Within a short period of time two serious environmental disasters occurred in the river Tisza from February to March in 2000. First, cyanide containing dissolved and complexed copper, then heavy metal (Pb2+, Zn 2+, Cu2+) contaminated sludge were discharged into the river. As a consequence the suspended particulate material, SPM, became higher than 200 mg dm-3 (the maximum value was 1200 mg dm-3). SPM is defined as a fraction that is retained by a 0.45-0.6 micron membrane filter from water sample. The content and size distribution of SPM, was investigated in the river Tisza and in the tributary artificial channel Keleti Focsatorna (KFCS). The statistical data of the last thirty years show SPM content of 25-85 mg dm-3 at low and moderate, and up to 1000 mg/dm3 at high stream flow or floods. In the unfiltered water samples the average of peak values of diameter was 〈dmode〉(34 samples)= 24±21μm at low SPM while 〈dmode〉 (6samples)=76 ±1μm at higher SPM content.

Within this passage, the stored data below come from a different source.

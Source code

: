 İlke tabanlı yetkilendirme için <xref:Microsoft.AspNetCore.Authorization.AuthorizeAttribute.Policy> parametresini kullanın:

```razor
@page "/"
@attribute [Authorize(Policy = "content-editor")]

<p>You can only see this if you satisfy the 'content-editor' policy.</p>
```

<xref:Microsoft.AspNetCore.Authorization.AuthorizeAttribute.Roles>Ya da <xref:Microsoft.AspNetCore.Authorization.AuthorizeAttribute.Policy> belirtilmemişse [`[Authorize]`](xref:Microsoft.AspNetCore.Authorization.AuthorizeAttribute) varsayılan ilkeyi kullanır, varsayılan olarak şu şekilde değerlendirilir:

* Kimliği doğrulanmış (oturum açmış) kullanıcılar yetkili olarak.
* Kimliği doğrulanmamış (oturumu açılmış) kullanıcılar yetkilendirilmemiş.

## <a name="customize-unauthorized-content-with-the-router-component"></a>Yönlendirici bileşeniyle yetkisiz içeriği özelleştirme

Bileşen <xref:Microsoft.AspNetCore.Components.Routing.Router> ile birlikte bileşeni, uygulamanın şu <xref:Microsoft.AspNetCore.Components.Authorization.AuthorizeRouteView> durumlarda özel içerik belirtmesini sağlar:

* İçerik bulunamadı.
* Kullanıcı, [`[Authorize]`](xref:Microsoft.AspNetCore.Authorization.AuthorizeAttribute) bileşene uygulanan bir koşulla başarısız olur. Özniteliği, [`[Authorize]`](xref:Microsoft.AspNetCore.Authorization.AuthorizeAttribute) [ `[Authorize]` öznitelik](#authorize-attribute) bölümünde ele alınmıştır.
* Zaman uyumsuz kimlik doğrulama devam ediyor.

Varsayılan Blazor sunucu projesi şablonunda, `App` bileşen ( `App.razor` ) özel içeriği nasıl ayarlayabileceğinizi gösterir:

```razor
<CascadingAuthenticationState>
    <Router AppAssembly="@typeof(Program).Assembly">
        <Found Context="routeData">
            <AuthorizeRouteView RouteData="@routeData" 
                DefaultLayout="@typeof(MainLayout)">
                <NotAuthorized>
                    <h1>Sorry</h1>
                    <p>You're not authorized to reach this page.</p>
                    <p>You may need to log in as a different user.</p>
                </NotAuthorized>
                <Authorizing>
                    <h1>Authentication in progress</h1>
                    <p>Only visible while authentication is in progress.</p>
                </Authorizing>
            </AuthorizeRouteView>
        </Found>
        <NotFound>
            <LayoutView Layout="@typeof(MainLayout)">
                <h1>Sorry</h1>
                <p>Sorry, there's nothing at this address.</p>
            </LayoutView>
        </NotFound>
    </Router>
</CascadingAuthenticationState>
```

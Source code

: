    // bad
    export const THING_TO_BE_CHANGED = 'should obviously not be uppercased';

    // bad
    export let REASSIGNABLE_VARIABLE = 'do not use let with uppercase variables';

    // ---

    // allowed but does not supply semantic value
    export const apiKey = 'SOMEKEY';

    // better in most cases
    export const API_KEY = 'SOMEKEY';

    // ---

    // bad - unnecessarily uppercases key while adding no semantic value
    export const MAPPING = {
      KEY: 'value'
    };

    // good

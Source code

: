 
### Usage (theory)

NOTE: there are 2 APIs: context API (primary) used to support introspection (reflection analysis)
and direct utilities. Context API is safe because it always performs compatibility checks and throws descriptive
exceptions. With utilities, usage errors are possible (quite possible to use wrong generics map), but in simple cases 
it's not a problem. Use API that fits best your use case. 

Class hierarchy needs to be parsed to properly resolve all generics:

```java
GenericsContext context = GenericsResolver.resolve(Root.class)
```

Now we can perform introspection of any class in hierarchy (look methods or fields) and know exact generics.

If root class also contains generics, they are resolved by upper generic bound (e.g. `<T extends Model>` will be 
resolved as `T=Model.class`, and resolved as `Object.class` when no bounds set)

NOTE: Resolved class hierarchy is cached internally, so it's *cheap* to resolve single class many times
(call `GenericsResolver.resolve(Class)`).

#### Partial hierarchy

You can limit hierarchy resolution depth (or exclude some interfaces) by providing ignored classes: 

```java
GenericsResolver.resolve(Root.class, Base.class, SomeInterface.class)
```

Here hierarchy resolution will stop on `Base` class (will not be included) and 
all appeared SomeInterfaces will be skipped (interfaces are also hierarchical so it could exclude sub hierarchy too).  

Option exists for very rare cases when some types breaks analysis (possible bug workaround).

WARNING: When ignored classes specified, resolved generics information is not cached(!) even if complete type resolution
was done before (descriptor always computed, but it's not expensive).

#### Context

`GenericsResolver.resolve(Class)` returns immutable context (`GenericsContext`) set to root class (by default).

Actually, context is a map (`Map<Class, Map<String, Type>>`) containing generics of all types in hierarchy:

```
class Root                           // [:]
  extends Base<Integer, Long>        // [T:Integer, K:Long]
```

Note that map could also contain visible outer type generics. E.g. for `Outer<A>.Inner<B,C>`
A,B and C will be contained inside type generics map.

In the time of the second pollution the range of size of suspended particles was narrow, the average of the peak value was 〈dmode〉 (2 samples)=3 ±1μm in the unfiltered water samples indicating that the pollution came in size of silty clay. The analysis of heavy metal content showed that 60% of Zn2+, 75% of Cu2+ and 90% of Pb2+ ions were sorbed at moderate SPM content. Considering that the filtrate may contain suspended particles smaller than 0.6 μm the ratio of the adsorbed ions must have been even higher. The role of colloids in the adsorption was proved by analysis of the sludge from a backwater of the river done six months after the pollution incident. It turned out, that although the volume ratio of the colloidal fraction (d < 1μm) in the sludge was only 18%, this fraction held 66-85% of the heavy metals.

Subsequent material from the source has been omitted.